*Exercise aim:* Each entry is to be repeated word for word, and the images are to be dropped.

Task inputs START

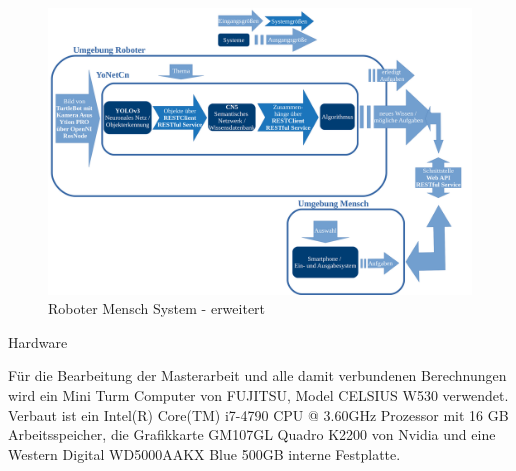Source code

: \begin{figure}[h]
	
	\begin{center}
		
		\includegraphics[width=16cm]{images/Masteridee_4.png}
		
		\caption{Roboter Mensch System - erweitert}
		
		\label{Roboter_Mensch_System2}
		
	\end{center}
	
	
\end{figure}




Hardware 


Für die Bearbeitung der Masterarbeit und alle damit verbundenen Berechnungen wird ein Mini Turm Computer von FUJITSU, Model CELSIUS W530 verwendet. Verbaut ist ein Intel(R) Core(TM) i7-4790 CPU @ 3.60GHz Prozessor mit 16 GB Arbeitsspeicher, die Grafikkarte GM107GL Quadro K2200 von Nvidia und eine Western Digital WD5000AAKX Blue 500GB interne Festplatte. 

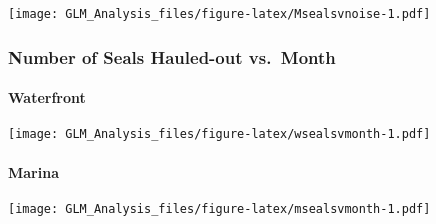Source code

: \documentclass[
]{article}
\begin{document}
\texttt{[image: GLM\_Analysis\_files/figure-latex/Msealsvnoise-1.pdf]}

\hypertarget{number-of-seals-hauled-out-vs.-month}{%
\subsubsection{Number of Seals Hauled-out
vs.~Month}\label{number-of-seals-hauled-out-vs.-month}}

\hypertarget{waterfront-1}{%
\paragraph{Waterfront}\label{waterfront-1}}

\texttt{[image: GLM\_Analysis\_files/figure-latex/wsealsvmonth-1.pdf]}

\hypertarget{marina-1}{%
\paragraph{Marina}\label{marina-1}}

\texttt{[image: GLM\_Analysis\_files/figure-latex/msealsvmonth-1.pdf]}
\end{document}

Task inputs END

*Response:*
Source code

: \begin{figure}[h]
	
	\begin{center}
		
		\includegraphics[width=16cm]{images/Masteridee_4.png}
		
		\caption{Roboter Mensch System - erweitert}
		
		\label{Roboter_Mensch_System2}
		
	\end{center}
	
	
\end{figure}




Hardware 


Für die Bearbeitung der Masterarbeit und alle damit verbundenen Berechnungen wird ein Mini Turm Computer von FUJITSU, Model CELSIUS W530 verwendet. Verbaut ist ein Intel(R) Core(TM) i7-4790 CPU @ 3.60GHz Prozessor mit 16 GB Arbeitsspeicher, die Grafikkarte GM107GL Quadro K2200 von Nvidia und eine Western Digital WD5000AAKX Blue 500GB interne Festplatte. 

Source code

: \documentclass[
]{article}
\begin{document}
\texttt{[image: GLM\_Analysis\_files/figure-latex/Msealsvnoise-1.pdf]}

\hypertarget{number-of-seals-hauled-out-vs.-month}{%
\subsubsection{Number of Seals Hauled-out
vs.~Month}\label{number-of-seals-hauled-out-vs.-month}}

\hypertarget{waterfront-1}{%
\paragraph{Waterfront}\label{waterfront-1}}

\texttt{[image: GLM\_Analysis\_files/figure-latex/wsealsvmonth-1.pdf]}

\hypertarget{marina-1}{%
\paragraph{Marina}\label{marina-1}}

\texttt{[image: GLM\_Analysis\_files/figure-latex/msealsvmonth-1.pdf]}
\end{document}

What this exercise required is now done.